──────── Provided records ────────

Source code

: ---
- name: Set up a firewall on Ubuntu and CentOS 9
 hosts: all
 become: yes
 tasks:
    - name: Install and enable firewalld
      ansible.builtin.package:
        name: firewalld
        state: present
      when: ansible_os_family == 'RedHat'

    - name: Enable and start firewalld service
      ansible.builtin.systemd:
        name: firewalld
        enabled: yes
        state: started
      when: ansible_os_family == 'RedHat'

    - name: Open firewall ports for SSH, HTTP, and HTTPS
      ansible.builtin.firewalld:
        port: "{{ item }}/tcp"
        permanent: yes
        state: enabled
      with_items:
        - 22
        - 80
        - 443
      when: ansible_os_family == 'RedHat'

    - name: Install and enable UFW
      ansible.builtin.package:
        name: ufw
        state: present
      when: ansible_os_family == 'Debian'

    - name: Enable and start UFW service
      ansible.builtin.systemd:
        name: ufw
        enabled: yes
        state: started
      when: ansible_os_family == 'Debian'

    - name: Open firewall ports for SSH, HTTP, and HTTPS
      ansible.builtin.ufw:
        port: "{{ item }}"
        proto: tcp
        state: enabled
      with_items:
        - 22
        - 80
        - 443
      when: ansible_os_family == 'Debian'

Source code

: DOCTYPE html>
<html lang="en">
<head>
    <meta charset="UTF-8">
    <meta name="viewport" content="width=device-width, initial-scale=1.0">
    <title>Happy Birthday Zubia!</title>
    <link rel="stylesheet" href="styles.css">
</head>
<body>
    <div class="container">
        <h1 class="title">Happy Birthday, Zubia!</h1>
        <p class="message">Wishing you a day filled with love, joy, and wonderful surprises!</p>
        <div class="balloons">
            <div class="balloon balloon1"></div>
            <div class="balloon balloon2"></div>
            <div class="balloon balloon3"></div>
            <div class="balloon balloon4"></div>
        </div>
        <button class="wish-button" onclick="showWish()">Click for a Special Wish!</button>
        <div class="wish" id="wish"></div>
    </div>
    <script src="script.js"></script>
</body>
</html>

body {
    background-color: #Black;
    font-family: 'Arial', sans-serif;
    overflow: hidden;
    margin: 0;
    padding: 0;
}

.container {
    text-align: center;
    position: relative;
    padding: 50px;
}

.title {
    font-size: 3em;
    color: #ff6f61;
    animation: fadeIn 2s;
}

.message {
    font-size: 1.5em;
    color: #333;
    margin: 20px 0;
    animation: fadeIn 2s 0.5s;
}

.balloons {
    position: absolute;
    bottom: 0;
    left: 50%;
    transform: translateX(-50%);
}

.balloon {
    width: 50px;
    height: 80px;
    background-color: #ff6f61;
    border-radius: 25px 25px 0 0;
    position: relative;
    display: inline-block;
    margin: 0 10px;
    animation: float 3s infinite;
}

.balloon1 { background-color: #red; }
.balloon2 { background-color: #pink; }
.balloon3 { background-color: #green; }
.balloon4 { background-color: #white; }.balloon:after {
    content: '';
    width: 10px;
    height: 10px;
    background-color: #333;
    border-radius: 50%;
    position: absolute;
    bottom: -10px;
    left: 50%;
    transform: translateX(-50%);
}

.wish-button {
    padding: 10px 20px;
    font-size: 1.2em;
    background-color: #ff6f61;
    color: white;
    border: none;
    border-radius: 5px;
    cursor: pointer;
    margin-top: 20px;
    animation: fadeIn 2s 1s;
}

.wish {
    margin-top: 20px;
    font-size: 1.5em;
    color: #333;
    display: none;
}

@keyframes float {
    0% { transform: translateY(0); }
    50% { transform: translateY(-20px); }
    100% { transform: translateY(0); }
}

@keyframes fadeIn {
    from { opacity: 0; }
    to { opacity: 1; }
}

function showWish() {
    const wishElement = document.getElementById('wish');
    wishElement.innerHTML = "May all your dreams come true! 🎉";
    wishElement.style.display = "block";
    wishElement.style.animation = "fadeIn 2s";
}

────────

- [Exercise requirements]:
Among the lines of the data, find every one that holds "translateY" and copy it.

- [Output for this task]:
    0% { transform: translateY(0); }
    50% { transform: translateY(-20px); }
    100% { transform: translateY(0); }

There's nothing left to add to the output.